The old burgundy Subaru bookmobile knows the trolling route so well that it actually drives itself. The ancient pale and pasty bookieman sits in the driver’s seat and watches the world go by while he and the self-driving vehicle head toward just another roadside junkstore, sharing high hopes of finding nice old books for customers back at the bookstore.

I am the bookie, the car is the bookiemobile.

Our journey is as interesting as the destination.

By the side of the road in the western shambles of the city, I spy the gigantic WOW sign. It’s been there for decades, and it actually had an original purpose–that of selling bundles of socks for just a few cents. Now it’s a lonely WOW sign, a mileage marker on the way to a bookquest.

The prankster side of me wants to sneak up to the sign and turn it over one night, thus affording passersby a comforting memory of MOM in our ramshackle lives. Being conscious and in the present, I don’t really need to carry out the prank. The sign is permanently affixed to my mind as a thought about MOM and all good moms past, present, future.

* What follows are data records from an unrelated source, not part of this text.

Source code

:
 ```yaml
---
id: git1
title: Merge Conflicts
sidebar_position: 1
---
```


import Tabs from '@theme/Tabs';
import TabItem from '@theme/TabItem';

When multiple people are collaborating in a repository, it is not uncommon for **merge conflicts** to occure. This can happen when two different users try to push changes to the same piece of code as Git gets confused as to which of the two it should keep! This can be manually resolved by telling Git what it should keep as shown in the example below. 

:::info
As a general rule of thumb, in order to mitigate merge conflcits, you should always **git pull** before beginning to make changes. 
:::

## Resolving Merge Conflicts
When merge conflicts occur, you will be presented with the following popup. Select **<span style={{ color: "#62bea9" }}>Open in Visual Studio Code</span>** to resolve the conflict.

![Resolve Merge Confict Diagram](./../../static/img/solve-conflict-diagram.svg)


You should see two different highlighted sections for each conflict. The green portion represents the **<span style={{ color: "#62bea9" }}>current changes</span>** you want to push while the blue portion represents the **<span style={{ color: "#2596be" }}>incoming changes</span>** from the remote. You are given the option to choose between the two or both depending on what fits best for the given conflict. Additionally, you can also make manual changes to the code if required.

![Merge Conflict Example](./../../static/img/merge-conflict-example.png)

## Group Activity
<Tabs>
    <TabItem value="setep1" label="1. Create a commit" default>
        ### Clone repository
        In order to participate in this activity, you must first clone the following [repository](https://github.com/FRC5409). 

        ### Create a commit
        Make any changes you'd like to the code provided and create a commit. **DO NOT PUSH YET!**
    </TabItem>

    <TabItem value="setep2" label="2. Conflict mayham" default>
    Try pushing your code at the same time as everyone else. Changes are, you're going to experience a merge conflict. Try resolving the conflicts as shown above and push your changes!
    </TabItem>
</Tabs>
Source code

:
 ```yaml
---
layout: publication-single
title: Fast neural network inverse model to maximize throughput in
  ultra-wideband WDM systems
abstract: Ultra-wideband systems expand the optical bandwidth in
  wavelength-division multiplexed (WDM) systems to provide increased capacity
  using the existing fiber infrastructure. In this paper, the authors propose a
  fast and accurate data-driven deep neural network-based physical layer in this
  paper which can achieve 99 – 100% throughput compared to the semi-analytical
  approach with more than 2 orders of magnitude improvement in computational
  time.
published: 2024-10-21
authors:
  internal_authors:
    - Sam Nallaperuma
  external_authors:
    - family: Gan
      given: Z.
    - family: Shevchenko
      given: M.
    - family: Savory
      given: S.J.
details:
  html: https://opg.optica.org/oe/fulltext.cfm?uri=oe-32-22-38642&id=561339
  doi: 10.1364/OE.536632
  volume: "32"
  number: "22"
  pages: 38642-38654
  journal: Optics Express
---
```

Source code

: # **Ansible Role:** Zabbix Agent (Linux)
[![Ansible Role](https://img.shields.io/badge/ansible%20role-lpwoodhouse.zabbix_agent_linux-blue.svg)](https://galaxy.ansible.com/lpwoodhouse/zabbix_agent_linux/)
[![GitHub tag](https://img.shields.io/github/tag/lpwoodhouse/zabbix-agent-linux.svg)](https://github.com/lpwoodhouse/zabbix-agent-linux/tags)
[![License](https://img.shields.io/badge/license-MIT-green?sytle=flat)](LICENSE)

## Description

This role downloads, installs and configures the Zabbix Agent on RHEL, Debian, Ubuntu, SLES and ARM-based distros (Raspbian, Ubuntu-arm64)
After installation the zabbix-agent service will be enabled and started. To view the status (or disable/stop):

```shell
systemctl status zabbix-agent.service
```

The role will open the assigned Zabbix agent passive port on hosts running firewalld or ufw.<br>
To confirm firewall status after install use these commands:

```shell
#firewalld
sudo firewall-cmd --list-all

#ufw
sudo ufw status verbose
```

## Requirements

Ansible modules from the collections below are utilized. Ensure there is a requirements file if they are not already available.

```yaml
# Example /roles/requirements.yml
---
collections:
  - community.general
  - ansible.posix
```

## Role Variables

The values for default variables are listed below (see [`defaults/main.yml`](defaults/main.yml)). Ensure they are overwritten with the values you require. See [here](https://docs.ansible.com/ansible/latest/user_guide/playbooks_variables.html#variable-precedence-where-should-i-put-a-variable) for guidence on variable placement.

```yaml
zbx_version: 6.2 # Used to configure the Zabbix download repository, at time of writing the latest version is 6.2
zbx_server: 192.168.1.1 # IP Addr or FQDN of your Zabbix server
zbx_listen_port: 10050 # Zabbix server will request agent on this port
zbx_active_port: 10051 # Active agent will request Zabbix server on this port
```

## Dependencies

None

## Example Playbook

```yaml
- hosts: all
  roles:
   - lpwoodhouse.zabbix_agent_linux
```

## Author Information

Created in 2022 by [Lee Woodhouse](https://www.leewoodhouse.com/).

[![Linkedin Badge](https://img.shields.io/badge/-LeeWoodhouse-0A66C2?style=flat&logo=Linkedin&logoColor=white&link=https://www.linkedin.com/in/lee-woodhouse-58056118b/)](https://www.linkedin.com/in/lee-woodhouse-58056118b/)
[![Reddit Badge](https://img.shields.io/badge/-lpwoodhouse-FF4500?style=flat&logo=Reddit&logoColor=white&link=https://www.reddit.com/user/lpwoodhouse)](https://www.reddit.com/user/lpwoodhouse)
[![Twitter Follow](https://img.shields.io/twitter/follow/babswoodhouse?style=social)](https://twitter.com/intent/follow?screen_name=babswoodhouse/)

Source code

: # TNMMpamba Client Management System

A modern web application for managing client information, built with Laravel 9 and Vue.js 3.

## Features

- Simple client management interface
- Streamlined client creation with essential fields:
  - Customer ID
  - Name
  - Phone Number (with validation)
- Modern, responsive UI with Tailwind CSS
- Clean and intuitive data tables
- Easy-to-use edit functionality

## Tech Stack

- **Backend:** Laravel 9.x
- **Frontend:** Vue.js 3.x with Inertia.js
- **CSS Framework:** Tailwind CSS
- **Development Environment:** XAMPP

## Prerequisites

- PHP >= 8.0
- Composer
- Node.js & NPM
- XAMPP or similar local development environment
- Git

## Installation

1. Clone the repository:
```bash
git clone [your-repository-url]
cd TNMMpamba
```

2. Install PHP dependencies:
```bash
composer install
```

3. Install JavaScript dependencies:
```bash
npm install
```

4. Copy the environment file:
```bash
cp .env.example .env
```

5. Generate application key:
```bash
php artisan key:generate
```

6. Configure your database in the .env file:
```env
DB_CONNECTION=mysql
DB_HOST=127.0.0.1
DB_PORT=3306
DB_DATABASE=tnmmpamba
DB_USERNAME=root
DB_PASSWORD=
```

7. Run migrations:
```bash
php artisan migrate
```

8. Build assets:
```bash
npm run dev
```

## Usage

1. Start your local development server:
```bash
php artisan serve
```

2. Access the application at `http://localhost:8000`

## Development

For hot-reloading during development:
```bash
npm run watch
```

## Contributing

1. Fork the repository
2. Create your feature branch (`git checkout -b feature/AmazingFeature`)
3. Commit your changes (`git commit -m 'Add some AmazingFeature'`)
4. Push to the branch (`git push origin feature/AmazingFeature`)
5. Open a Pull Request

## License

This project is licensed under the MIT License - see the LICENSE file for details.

  After all, I have, in addition to MOM thoughts, a need to forever replenish my trove of wonderful old volumes so that customers will always find some surprise among the plethora of packaged words in the store.

Back at the shop:

“I hear you’re an authoritarian on used books!” a customer proclaims, presenting a waxed paper package like a swaddled baby in her outstretched arms. “Can you tell me about this?” She means that she wants me to unswaddle the book and tell her whether it’s worth a fortune.

“Well, I guess I am an authoritarian, at that,” I say, but not aloud. I attempt to keep my smart remarks to myself now and then.

I look at the book, which is disbound, dusty, stained and missing pages here and there. It is what her family has kept for a century, waiting for a rainy day when they can cash in.

My task is to let this customer down easily but share a reality check at the same time.

I turn the tattered pages, smile, and remark, “This is a nice book, well worth reading. Unfortunately, people who might want to purchase it will only accept it if it looks brand-new and is in almost perfect condition.”

“But this is an old book…old books don’t look new,” she protests.

I lead her to a display case and show her my copy of this exact book. It looks new because it has been well tended and respected all these years.

She gets the point. “Well, I guess somebody didn’t take care of this one.” She laughs and thanks me for taking the time to advise her free of charge.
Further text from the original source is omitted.